-- Provided information follows --
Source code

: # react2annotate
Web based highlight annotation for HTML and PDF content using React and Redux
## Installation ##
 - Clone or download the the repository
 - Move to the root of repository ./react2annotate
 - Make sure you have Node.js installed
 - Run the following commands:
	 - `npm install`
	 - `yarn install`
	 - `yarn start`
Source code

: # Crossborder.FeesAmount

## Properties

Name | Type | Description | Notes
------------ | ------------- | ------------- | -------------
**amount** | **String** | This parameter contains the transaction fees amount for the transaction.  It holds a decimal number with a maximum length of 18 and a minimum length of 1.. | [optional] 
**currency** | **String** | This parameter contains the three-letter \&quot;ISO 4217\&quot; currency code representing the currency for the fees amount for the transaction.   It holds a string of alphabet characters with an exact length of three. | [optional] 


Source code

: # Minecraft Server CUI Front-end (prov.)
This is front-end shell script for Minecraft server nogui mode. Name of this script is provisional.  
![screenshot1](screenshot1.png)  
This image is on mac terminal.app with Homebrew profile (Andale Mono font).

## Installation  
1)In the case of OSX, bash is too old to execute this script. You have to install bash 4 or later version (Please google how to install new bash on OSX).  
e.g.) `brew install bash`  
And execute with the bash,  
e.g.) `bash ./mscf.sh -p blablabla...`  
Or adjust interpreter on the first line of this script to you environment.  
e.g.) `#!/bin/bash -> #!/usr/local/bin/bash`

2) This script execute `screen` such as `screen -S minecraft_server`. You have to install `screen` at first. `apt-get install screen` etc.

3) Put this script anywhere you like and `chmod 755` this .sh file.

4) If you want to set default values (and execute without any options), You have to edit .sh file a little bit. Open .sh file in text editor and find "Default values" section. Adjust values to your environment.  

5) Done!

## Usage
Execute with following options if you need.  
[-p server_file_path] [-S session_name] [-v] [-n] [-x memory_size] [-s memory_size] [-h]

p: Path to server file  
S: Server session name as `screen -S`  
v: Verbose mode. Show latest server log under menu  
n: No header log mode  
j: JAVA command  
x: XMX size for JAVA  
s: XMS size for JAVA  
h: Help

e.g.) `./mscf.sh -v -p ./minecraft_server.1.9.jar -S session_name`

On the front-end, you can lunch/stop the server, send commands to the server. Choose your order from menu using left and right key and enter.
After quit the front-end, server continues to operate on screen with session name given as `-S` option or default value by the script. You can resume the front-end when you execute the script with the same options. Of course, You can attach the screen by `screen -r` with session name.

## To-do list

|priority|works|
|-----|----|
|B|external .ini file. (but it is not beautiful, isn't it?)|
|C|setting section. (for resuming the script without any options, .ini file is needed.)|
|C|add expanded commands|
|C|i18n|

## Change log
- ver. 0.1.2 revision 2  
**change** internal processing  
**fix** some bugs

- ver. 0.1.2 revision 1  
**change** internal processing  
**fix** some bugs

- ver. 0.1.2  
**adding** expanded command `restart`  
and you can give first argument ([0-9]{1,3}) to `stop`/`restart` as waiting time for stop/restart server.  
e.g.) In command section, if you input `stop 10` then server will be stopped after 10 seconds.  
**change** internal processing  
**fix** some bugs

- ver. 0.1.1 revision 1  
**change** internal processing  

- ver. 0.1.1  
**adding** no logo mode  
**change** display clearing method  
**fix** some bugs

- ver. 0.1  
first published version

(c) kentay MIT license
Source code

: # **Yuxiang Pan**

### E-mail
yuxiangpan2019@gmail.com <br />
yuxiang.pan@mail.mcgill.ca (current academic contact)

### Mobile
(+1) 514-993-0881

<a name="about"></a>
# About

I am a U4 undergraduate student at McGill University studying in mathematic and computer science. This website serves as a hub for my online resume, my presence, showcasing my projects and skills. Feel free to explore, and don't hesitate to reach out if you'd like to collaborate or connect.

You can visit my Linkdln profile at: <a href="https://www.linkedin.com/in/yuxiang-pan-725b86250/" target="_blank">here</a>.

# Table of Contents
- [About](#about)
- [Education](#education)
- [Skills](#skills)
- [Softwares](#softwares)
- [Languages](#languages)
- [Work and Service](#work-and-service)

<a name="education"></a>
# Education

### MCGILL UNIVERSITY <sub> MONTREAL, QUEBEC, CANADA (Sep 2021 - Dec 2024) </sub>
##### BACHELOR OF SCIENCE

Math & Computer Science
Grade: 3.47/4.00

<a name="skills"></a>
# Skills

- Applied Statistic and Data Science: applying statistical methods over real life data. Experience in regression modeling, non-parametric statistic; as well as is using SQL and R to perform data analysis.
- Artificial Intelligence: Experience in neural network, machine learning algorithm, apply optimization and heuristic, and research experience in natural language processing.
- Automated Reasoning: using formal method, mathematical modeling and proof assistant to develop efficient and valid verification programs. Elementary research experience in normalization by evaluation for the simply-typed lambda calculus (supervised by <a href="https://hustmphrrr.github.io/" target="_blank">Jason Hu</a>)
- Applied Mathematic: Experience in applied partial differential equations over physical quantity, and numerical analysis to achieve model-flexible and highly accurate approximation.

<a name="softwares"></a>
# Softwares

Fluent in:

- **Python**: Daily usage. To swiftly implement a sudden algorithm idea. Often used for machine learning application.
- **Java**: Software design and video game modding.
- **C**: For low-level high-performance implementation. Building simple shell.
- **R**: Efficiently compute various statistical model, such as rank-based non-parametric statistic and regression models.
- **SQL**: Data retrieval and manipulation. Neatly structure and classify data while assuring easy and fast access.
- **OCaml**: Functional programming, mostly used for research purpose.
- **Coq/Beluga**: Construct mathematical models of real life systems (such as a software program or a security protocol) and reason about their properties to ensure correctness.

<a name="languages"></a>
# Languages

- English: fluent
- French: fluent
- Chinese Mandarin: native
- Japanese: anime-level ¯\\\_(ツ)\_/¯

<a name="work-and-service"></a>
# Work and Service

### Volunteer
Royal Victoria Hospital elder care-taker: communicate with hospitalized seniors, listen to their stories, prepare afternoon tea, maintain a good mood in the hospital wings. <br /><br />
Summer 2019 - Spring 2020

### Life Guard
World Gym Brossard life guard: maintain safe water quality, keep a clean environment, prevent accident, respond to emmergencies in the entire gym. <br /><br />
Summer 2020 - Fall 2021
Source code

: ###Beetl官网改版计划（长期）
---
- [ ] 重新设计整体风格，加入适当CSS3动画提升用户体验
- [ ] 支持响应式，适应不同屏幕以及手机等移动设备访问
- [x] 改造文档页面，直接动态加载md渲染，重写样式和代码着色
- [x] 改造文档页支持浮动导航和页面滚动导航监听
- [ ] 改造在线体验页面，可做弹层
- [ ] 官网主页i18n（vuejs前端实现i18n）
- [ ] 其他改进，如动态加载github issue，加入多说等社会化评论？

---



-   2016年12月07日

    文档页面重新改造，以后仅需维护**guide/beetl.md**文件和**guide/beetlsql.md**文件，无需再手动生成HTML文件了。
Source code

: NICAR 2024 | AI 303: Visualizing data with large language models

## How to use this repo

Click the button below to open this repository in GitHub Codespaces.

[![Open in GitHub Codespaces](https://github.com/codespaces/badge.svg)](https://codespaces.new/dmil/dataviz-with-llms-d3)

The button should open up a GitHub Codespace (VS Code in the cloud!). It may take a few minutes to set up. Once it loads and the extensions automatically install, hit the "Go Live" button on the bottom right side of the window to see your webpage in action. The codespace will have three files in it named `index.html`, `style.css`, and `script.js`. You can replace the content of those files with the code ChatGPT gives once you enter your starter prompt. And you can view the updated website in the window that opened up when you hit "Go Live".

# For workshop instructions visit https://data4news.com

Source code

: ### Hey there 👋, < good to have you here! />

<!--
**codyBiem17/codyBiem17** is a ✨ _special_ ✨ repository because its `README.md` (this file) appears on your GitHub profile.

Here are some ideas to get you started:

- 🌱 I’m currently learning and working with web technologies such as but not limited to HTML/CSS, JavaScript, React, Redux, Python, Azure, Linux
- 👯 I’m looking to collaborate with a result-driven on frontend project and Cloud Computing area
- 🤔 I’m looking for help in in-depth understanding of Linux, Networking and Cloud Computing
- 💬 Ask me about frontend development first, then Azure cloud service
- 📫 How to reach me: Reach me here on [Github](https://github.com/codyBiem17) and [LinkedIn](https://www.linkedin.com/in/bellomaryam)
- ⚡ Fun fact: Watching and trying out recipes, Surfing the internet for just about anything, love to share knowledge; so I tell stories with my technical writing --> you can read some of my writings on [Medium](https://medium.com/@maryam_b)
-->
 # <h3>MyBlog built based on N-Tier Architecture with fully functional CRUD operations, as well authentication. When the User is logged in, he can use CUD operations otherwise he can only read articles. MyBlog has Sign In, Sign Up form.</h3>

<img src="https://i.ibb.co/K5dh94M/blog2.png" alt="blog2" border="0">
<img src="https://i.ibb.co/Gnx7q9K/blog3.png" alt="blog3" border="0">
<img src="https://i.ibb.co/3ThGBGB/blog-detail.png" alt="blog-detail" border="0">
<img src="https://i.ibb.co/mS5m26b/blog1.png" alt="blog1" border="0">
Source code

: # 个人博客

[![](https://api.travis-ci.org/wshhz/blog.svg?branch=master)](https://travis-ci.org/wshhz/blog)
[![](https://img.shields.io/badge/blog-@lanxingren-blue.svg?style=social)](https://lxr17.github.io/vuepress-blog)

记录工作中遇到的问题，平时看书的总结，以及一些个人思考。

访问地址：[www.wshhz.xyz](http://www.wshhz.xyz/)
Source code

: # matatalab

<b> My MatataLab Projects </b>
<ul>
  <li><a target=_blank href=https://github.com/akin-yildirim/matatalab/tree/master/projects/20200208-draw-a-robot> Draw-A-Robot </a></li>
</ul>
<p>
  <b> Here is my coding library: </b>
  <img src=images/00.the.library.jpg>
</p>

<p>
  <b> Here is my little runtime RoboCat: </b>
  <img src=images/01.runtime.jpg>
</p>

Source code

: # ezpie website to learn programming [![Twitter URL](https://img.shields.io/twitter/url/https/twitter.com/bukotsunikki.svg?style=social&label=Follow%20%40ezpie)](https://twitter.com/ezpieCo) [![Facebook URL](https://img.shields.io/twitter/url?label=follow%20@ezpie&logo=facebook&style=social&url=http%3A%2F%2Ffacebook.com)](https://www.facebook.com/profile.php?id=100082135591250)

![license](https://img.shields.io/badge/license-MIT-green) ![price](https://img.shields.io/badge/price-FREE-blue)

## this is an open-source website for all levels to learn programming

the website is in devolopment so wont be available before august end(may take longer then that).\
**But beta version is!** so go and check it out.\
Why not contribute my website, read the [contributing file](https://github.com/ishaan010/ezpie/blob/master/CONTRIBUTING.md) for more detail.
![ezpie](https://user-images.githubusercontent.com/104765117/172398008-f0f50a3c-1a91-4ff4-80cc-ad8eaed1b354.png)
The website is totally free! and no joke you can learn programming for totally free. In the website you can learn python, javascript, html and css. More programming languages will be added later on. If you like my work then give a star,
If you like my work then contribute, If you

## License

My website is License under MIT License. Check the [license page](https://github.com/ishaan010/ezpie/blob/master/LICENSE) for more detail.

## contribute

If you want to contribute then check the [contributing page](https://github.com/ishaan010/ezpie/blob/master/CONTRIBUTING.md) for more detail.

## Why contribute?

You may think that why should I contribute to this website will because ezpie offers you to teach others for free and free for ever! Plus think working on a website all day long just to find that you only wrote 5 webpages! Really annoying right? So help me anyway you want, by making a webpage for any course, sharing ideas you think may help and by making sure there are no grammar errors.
-- Provided information concluded --
Problem description: If a line in the material above contains "machine", show that line.

Solution for this problem:
- Artificial Intelligence: Experience in neural network, machine learning algorithm, apply optimization and heuristic, and research experience in natural language processing.
- **Python**: Daily usage. To swiftly implement a sudden algorithm idea. Often used for machine learning application.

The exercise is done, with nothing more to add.